◆ EXERCISE REQUIREMENTS
Everything in the records must be restated exactly, apart from the pictures.

◆ DATA
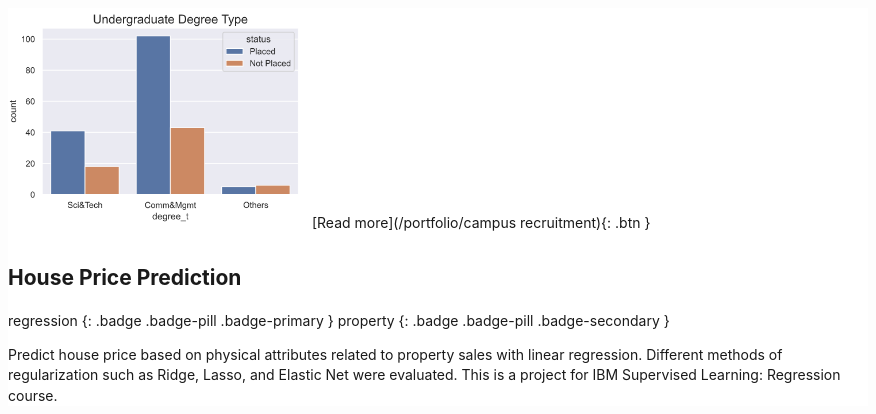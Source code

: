 <img src="/portfolio/static/campusrec.png" alt="Campus Recruitment" width="300"/>

<span class="fs-3">
[Read more](/portfolio/campus recruitment){: .btn }
</span>


## House Price Prediction

regression
{: .badge .badge-pill .badge-primary }
property
{: .badge .badge-pill .badge-secondary }

Predict house price based on physical attributes related to property sales with linear regression. Different methods of regularization such as Ridge, Lasso, and Elastic Net were evaluated. This is a project for IBM Supervised Learning: Regression course.
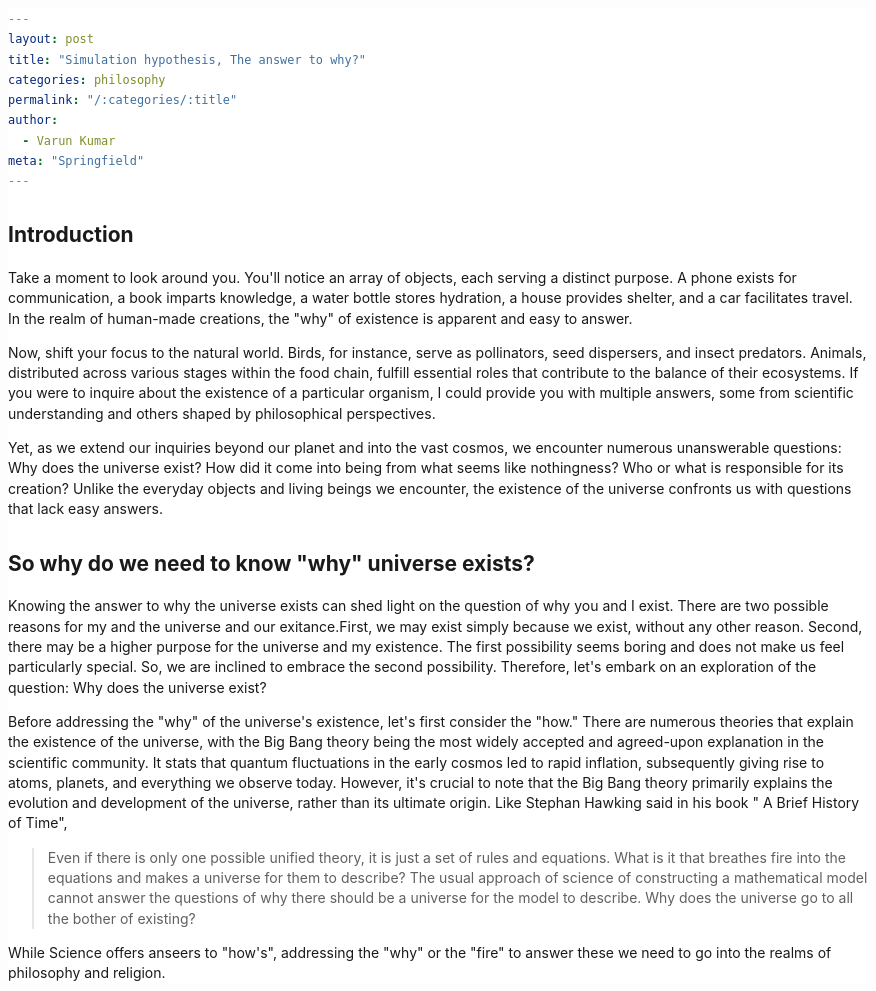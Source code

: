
```yaml
---
layout: post
title: "Simulation hypothesis, The answer to why?"
categories: philosophy
permalink: "/:categories/:title"
author:
  - Varun Kumar
meta: "Springfield"
---
```


## Introduction

Take a moment to look around you. You'll notice an array of objects, each serving a distinct purpose. A phone exists for communication, a book imparts knowledge, a water bottle stores hydration, a house provides shelter, and a car facilitates travel. In the realm of human-made creations, the "why" of existence is apparent and easy to answer.

Now, shift your focus to the natural world. Birds, for instance, serve as pollinators, seed dispersers, and insect predators. Animals, distributed across various stages within the food chain, fulfill essential roles that contribute to the balance of their ecosystems. If you were to inquire about the existence of a particular organism, I could provide you with multiple answers, some from scientific understanding and others shaped by philosophical perspectives.

Yet, as we extend our inquiries beyond our planet and into the vast cosmos, we encounter numerous unanswerable questions: Why does the universe exist? How did it come into being from what seems like nothingness? Who or what is responsible for its creation? Unlike the everyday objects and living beings we encounter, the existence of the universe confronts us with questions that lack easy answers.

## So why do we need to know "why" universe exists?

Knowing the answer to why the universe exists can shed light on the question of why you and I exist. There are two possible reasons for my and the universe and our exitance.First, we may exist simply because we exist, without any other reason. Second, there may be a higher purpose for the universe and my existence. The first possibility seems boring and does not make us feel particularly special. So, we are inclined to embrace the second possibility. Therefore, let's embark on an exploration of the question: Why does the universe exist?

Before addressing the "why" of the universe's existence, let's first consider the "how." There are numerous theories that explain the existence of the universe, with the Big Bang theory being the most widely accepted and agreed-upon explanation in the scientific community. It stats that quantum fluctuations in the early cosmos led to rapid inflation, subsequently giving rise to atoms, planets, and everything we observe today. However, it's crucial to note that the Big Bang theory primarily explains the evolution and development of the universe, rather than its ultimate origin. Like Stephan Hawking said in his book " A Brief History of Time",

> Even if there is only one possible unified theory, it is just a set of rules and equations. What is it that breathes fire into the equations and makes a universe for them to describe? The usual approach of science of constructing a mathematical model cannot answer the questions of why there should be a universe for the model to describe. Why does the universe go to all the bother of existing?

While Science offers anseers to "how's", addressing the "why" or the "fire" to answer these we need to go into the realms of philosophy and religion.
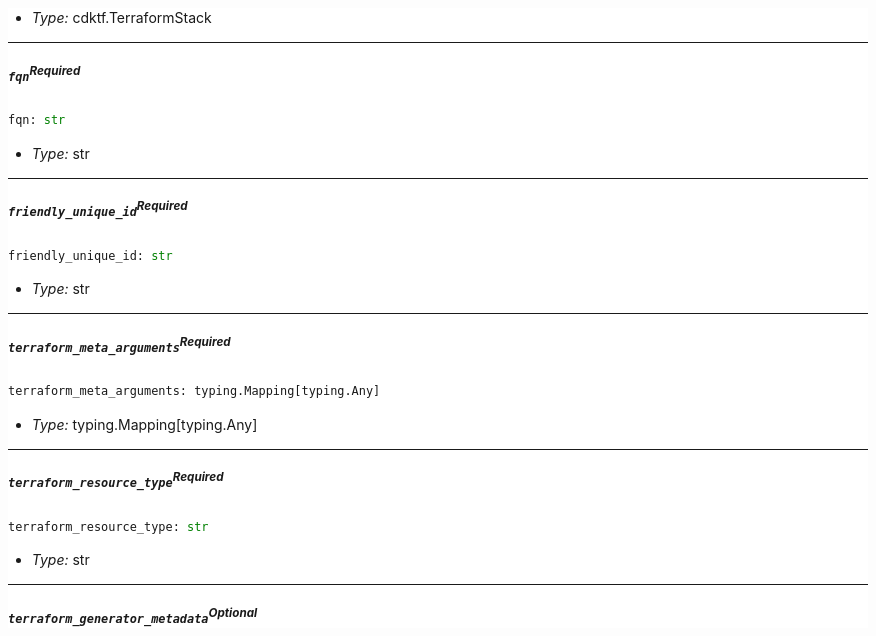 - *Type:* cdktf.TerraformStack

---

##### `fqn`<sup>Required</sup> <a name="fqn" id="@cdktf/provider-azurerm.kustoClusterPrincipalAssignment.KustoClusterPrincipalAssignment.property.fqn"></a>

```python
fqn: str
```

- *Type:* str

---

##### `friendly_unique_id`<sup>Required</sup> <a name="friendly_unique_id" id="@cdktf/provider-azurerm.kustoClusterPrincipalAssignment.KustoClusterPrincipalAssignment.property.friendlyUniqueId"></a>

```python
friendly_unique_id: str
```

- *Type:* str

---

##### `terraform_meta_arguments`<sup>Required</sup> <a name="terraform_meta_arguments" id="@cdktf/provider-azurerm.kustoClusterPrincipalAssignment.KustoClusterPrincipalAssignment.property.terraformMetaArguments"></a>

```python
terraform_meta_arguments: typing.Mapping[typing.Any]
```

- *Type:* typing.Mapping[typing.Any]

---

##### `terraform_resource_type`<sup>Required</sup> <a name="terraform_resource_type" id="@cdktf/provider-azurerm.kustoClusterPrincipalAssignment.KustoClusterPrincipalAssignment.property.terraformResourceType"></a>

```python
terraform_resource_type: str
```

- *Type:* str

---

##### `terraform_generator_metadata`<sup>Optional</sup> <a name="terraform_generator_metadata" id="@cdktf/provider-azurerm.kustoClusterPrincipalAssignment.KustoClusterPrincipalAssignment.property.terraformGeneratorMetadata"></a>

◆ ANSWER SPACE
Source code

: <img src="/portfolio/static/campusrec.png" alt="Campus Recruitment" width="300"/>

<span class="fs-3">
[Read more](/portfolio/campus recruitment){: .btn }
</span>


## House Price Prediction

regression
{: .badge .badge-pill .badge-primary }
property
{: .badge .badge-pill .badge-secondary }

Predict house price based on physical attributes related to property sales with linear regression. Different methods of regularization such as Ridge, Lasso, and Elastic Net were evaluated. This is a project for IBM Supervised Learning: Regression course.
Source code

:
```yaml
---
layout: post
title: "Simulation hypothesis, The answer to why?"
categories: philosophy
permalink: "/:categories/:title"
author:
  - Varun Kumar
meta: "Springfield"
---
```


## Introduction

Take a moment to look around you. You'll notice an array of objects, each serving a distinct purpose. A phone exists for communication, a book imparts knowledge, a water bottle stores hydration, a house provides shelter, and a car facilitates travel. In the realm of human-made creations, the "why" of existence is apparent and easy to answer.

Now, shift your focus to the natural world. Birds, for instance, serve as pollinators, seed dispersers, and insect predators. Animals, distributed across various stages within the food chain, fulfill essential roles that contribute to the balance of their ecosystems. If you were to inquire about the existence of a particular organism, I could provide you with multiple answers, some from scientific understanding and others shaped by philosophical perspectives.

Yet, as we extend our inquiries beyond our planet and into the vast cosmos, we encounter numerous unanswerable questions: Why does the universe exist? How did it come into being from what seems like nothingness? Who or what is responsible for its creation? Unlike the everyday objects and living beings we encounter, the existence of the universe confronts us with questions that lack easy answers.

## So why do we need to know "why" universe exists?

Knowing the answer to why the universe exists can shed light on the question of why you and I exist. There are two possible reasons for my and the universe and our exitance.First, we may exist simply because we exist, without any other reason. Second, there may be a higher purpose for the universe and my existence. The first possibility seems boring and does not make us feel particularly special. So, we are inclined to embrace the second possibility. Therefore, let's embark on an exploration of the question: Why does the universe exist?

Before addressing the "why" of the universe's existence, let's first consider the "how." There are numerous theories that explain the existence of the universe, with the Big Bang theory being the most widely accepted and agreed-upon explanation in the scientific community. It stats that quantum fluctuations in the early cosmos led to rapid inflation, subsequently giving rise to atoms, planets, and everything we observe today. However, it's crucial to note that the Big Bang theory primarily explains the evolution and development of the universe, rather than its ultimate origin. Like Stephan Hawking said in his book " A Brief History of Time",

> Even if there is only one possible unified theory, it is just a set of rules and equations. What is it that breathes fire into the equations and makes a universe for them to describe? The usual approach of science of constructing a mathematical model cannot answer the questions of why there should be a universe for the model to describe. Why does the universe go to all the bother of existing?

While Science offers anseers to "how's", addressing the "why" or the "fire" to answer these we need to go into the realms of philosophy and religion.
 - *Type:* cdktf.TerraformStack

---

##### `fqn`<sup>Required</sup> <a name="fqn" id="@cdktf/provider-azurerm.kustoClusterPrincipalAssignment.KustoClusterPrincipalAssignment.property.fqn"></a>

```python
fqn: str
```

- *Type:* str

---

##### `friendly_unique_id`<sup>Required</sup> <a name="friendly_unique_id" id="@cdktf/provider-azurerm.kustoClusterPrincipalAssignment.KustoClusterPrincipalAssignment.property.friendlyUniqueId"></a>

```python
friendly_unique_id: str
```

- *Type:* str

---

##### `terraform_meta_arguments`<sup>Required</sup> <a name="terraform_meta_arguments" id="@cdktf/provider-azurerm.kustoClusterPrincipalAssignment.KustoClusterPrincipalAssignment.property.terraformMetaArguments"></a>

```python
terraform_meta_arguments: typing.Mapping[typing.Any]
```

- *Type:* typing.Mapping[typing.Any]

---

##### `terraform_resource_type`<sup>Required</sup> <a name="terraform_resource_type" id="@cdktf/provider-azurerm.kustoClusterPrincipalAssignment.KustoClusterPrincipalAssignment.property.terraformResourceType"></a>

```python
terraform_resource_type: str
```

- *Type:* str

---

##### `terraform_generator_metadata`<sup>Optional</sup> <a name="terraform_generator_metadata" id="@cdktf/provider-azurerm.kustoClusterPrincipalAssignment.KustoClusterPrincipalAssignment.property.terraformGeneratorMetadata"></a>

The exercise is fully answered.